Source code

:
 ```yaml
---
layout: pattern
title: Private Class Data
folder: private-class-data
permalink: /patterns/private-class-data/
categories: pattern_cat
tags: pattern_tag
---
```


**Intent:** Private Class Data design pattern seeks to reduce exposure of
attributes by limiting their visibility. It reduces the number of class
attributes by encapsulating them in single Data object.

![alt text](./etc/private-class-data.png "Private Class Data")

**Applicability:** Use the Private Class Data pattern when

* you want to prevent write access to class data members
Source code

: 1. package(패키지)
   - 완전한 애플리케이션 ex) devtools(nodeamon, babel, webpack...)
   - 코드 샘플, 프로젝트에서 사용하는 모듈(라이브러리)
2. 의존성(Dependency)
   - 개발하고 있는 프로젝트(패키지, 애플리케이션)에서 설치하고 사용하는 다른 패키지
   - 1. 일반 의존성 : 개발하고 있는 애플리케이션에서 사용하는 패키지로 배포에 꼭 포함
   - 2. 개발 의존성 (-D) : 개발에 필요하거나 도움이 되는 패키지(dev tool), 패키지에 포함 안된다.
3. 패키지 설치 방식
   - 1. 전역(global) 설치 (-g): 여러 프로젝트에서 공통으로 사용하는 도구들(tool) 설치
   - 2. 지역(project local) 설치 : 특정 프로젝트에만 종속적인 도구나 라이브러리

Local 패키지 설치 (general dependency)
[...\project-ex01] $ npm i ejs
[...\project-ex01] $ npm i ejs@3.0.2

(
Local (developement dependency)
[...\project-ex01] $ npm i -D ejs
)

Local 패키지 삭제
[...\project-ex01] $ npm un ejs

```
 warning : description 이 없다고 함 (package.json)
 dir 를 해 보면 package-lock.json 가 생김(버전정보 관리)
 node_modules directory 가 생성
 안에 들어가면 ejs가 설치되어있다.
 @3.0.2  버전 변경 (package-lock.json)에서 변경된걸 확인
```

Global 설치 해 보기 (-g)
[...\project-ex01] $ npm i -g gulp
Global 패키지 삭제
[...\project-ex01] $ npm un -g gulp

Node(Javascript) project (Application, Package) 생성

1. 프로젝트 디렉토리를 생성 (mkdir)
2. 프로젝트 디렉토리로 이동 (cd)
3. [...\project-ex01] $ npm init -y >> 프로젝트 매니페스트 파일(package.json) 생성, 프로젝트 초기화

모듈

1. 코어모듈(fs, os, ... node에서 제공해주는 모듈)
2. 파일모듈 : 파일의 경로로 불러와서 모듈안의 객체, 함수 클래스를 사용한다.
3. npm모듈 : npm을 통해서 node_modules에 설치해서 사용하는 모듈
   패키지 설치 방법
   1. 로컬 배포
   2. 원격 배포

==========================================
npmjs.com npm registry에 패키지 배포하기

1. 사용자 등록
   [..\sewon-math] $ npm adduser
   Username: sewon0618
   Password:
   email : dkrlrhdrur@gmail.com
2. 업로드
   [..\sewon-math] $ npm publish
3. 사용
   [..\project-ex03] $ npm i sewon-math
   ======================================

**EXERCISE INSTRUCTIONS:** Each line containing "프로젝트에서" belongs in the answer; pick these out of the material and copy them.

**EXPECTED OUTPUT:**
   - 코드 샘플, 프로젝트에서 사용하는 모듈(라이브러리)
   - 1. 전역(global) 설치 (-g): 여러 프로젝트에서 공통으로 사용하는 도구들(tool) 설치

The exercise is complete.